Consume less stack memory by moving the 64 KiB local array this_dqcoeff
in search_tx_type() to the MACROBLOCK struct. Rename it dqcoeff_buf.

Bug: aomedia:2703
Change-Id: I520b759fb1ea23db356191e8e596c4e16fc204c9
diff --git a/av1/encoder/block.h b/av1/encoder/block.h
index 0fe362d..395ab73 100644
--- a/av1/encoder/block.h
+++ b/av1/encoder/block.h
@@ -1324,6 +1324,10 @@
   uint8_t color_sensitivity[MAX_MB_PLANE - 1];
   //! Coding block distortion value for uv/color, minimum over the inter modes.

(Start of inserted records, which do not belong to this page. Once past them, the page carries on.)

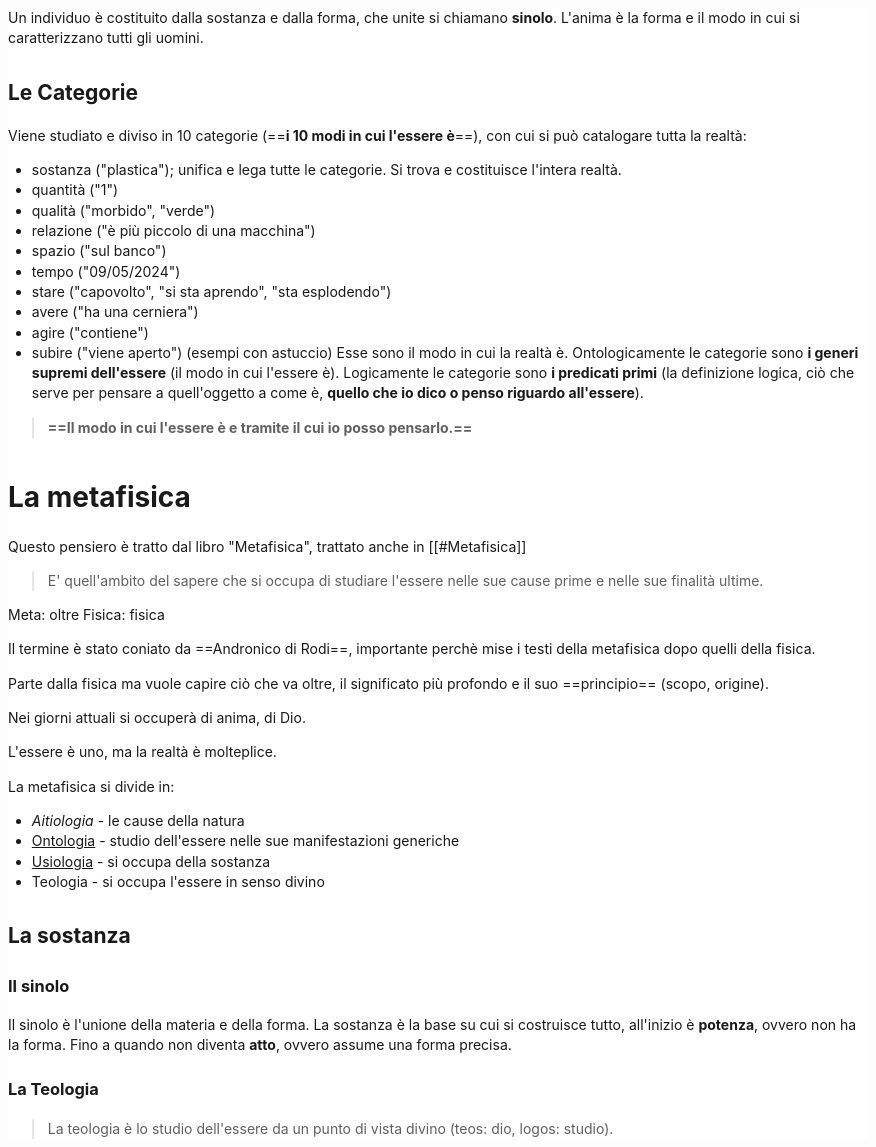 Un individuo è costituito dalla sostanza e dalla forma, che unite si chiamano **sinolo**.
L'anima è la forma e il modo in cui si caratterizzano tutti gli uomini.
## Le Categorie
Viene studiato e diviso in 10 categorie (==**i 10 modi in cui l'essere è**==), con cui si può catalogare tutta la realtà:
- sostanza ("plastica"); unifica e lega tutte le categorie. Si trova e costituisce l'intera realtà.
- quantità ("1")
- qualità ("morbido", "verde")
- relazione ("è più piccolo di una macchina")
- spazio ("sul banco")
- tempo ("09/05/2024")
- stare ("capovolto", "si sta aprendo", "sta esplodendo")
- avere ("ha una cerniera")
- agire ("contiene")
- subire ("viene aperto")
(esempi con astuccio)
Esse sono il modo in cui la realtà è.
Ontologicamente le categorie sono **i generi supremi dell'essere** (il modo in cui l'essere è).
Logicamente le categorie sono **i predicati primi** (la definizione logica, ciò che serve per pensare a quell'oggetto a come è, **quello che io dico o penso riguardo all'essere**).

>**==Il modo in cui l'essere è e tramite il cui io posso pensarlo.==**
# La metafisica
Questo pensiero è tratto dal libro "Metafisica", trattato anche in [[#Metafisica]]
> E' quell'ambito del sapere che si occupa di studiare l'essere nelle sue cause prime e nelle sue finalità ultime.

Meta: oltre
Fisica: fisica

Il termine è stato coniato da ==Andronico di Rodi==, importante perchè mise i testi della metafisica dopo quelli della fisica.

Parte dalla fisica ma vuole capire ciò che va oltre, il significato più profondo e il suo ==principio== (scopo, origine).

Nei  giorni attuali si occuperà di anima, di Dio.

L'essere è uno, ma la realtà è molteplice. 

La metafisica si divide in:
- *Aitiologia* - le cause della natura
- [Ontologia](../Platone/L'ontologia.md) - studio dell'essere nelle sue manifestazioni generiche
- [Usiologia](L'usiologia.md) - si occupa della sostanza
- Teologia - si occupa l'essere in senso divino
## La  sostanza
### Il sinolo
Il sinolo è l'unione della materia e della forma.
La sostanza è la base su cui si costruisce tutto, all'inizio è **potenza**, ovvero non ha la forma. Fino a quando non diventa **atto**, ovvero assume una forma precisa.
### La Teologia
> La teologia è lo studio dell'essere da un punto di vista divino (teos: dio, logos: studio).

   int64_t min_dist_inter_uv;
+
+  //! The buffer used by search_tx_type() to swap dqcoeff in macroblockd_plane
+  // so we can keep dqcoeff of the best tx_type.

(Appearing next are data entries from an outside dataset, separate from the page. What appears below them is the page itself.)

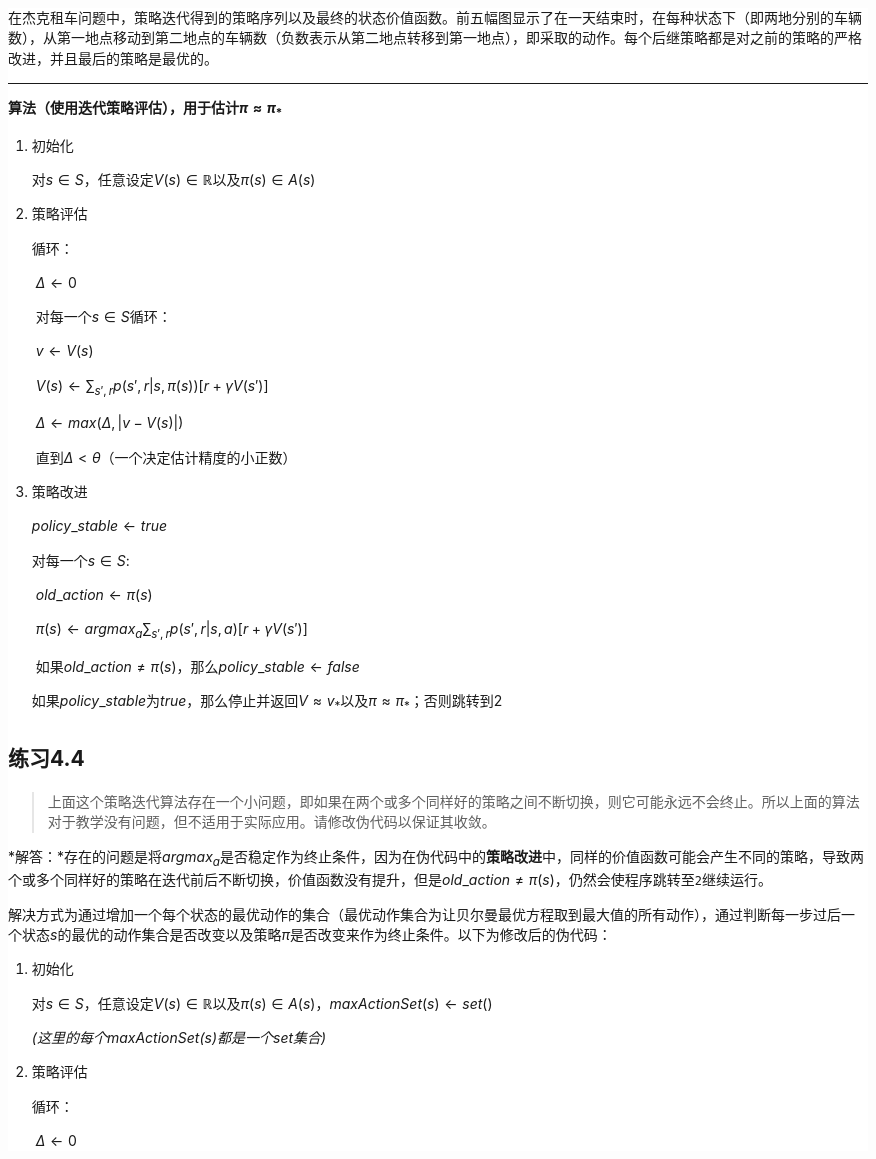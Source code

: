在杰克租车问题中，策略迭代得到的策略序列以及最终的状态价值函数。前五幅图显示了在一天结束时，在每种状态下（即两地分别的车辆数），从第一地点移动到第二地点的车辆数（负数表示从第二地点转移到第一地点），即采取的动作。每个后继策略都是对之前的策略的严格改进，并且最后的策略是最优的。

---

**算法（使用迭代策略评估），用于估计$\pi \approx \pi_*$**

1. 初始化

   对$s \in S$，任意设定$V(s) \in \mathbb{R}$以及$\pi(s) \in A(s)$

2. 策略评估

   循环：

   ​			$\Delta \gets 0$

   ​			对每一个$s \in S$循环：

   ​						$v \gets V(s)$

   ​						$V(s) \gets \sum_{s',r}p(s',r|s,\pi(s))[r + \gamma V(s')]$

   ​						$\Delta \gets max(\Delta, |v - V(s)|)$

   ​			直到$\Delta < \theta$（一个决定估计精度的小正数）

3. 策略改进

   $policy\_stable \gets true$

   对每一个$s \in S$:

   ​			$old\_action \gets \pi(s)$

   ​			$\pi(s) \gets argmax_a\sum_{s',r}p(s',r|s,a)[r + \gamma V(s')]$

   ​			如果$old\_action \neq \pi(s)$，那么$policy\_stable \gets false$

   如果$policy\_stable$为$true$，那么停止并返回$V \approx v_*$以及$\pi \approx \pi_*$；否则跳转到2

## 练习4.4

> 上面这个策略迭代算法存在一个小问题，即如果在两个或多个同样好的策略之间不断切换，则它可能永远不会终止。所以上面的算法对于教学没有问题，但不适用于实际应用。请修改伪代码以保证其收敛。

*解答：*存在的问题是将$argmax_a$是否稳定作为终止条件，因为在伪代码中的**策略改进**中，同样的价值函数可能会产生不同的策略，导致两个或多个同样好的策略在迭代前后不断切换，价值函数没有提升，但是$old\_action \neq \pi(s)$，仍然会使程序跳转至`2`继续运行。

解决方式为通过增加一个每个状态的最优动作的集合（最优动作集合为让贝尔曼最优方程取到最大值的所有动作），通过判断每一步过后一个状态$s$的最优的动作集合是否改变以及策略$\pi$是否改变来作为终止条件。以下为修改后的伪代码：

1. 初始化

   对$s \in S$，任意设定$V(s) \in \mathbb{R}$以及$\pi(s) \in A(s)$，$maxActionSet(s) \gets set()$ 

   *(这里的每个$maxActionSet(s)$都是一个set集合)*

2. 策略评估

   循环：

   ​			$\Delta \gets 0$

+  tran_low_t *dqcoeff_buf;
   /**@}*/
 
   /*****************************************************************************
diff --git a/av1/encoder/encodeframe_utils.h b/av1/encoder/encodeframe_utils.h
index a195952..14c71b8 100644
--- a/av1/encoder/encodeframe_utils.h
+++ b/av1/encoder/encodeframe_utils.h
@@ -447,6 +447,9 @@
 
   aom_free(mb->winner_mode_stats);
   mb->winner_mode_stats = NULL;
+
+  aom_free(mb->dqcoeff_buf);
+  mb->dqcoeff_buf = NULL;
 }
 
 static AOM_INLINE void allocate_winner_mode_stats(const AV1_COMP *cpi,
@@ -491,6 +494,12 @@
                       16, 2 * MAX_SB_SQUARE * sizeof(mb->e_mbd.seg_mask[0])));
 
   allocate_winner_mode_stats(cpi, mb);
+
+  const int max_sb_square_y = 1
+                              << num_pels_log2_lookup[cm->seq_params->sb_size];
+  CHECK_MEM_ERROR(
+      cm, mb->dqcoeff_buf,
+      (tran_low_t *)aom_memalign(32, max_sb_square_y * sizeof(tran_low_t)));
 }
 
 // This function will compute the number of reference frames to be disabled
diff --git a/av1/encoder/tx_search.c b/av1/encoder/tx_search.c
index 245cf3a..7292c01 100644
--- a/av1/encoder/tx_search.c
+++ b/av1/encoder/tx_search.c
@@ -2027,12 +2027,9 @@
   uint16_t best_eob = 0;
   TX_TYPE best_tx_type = DCT_DCT;
   int rate_cost = 0;
-  // The buffer used to swap dqcoeff in macroblockd_plane so we can keep dqcoeff
-  // of the best tx_type
-  DECLARE_ALIGNED(32, tran_low_t, this_dqcoeff[MAX_SB_SQUARE]);
   struct macroblock_plane *const p = &x->plane[plane];
   tran_low_t *orig_dqcoeff = p->dqcoeff;
-  tran_low_t *best_dqcoeff = this_dqcoeff;
+  tran_low_t *best_dqcoeff = x->dqcoeff_buf;
   const int tx_type_map_idx =
       plane ? 0 : blk_row * xd->tx_type_map_stride + blk_col;
   av1_invalid_rd_stats(best_rd_stats);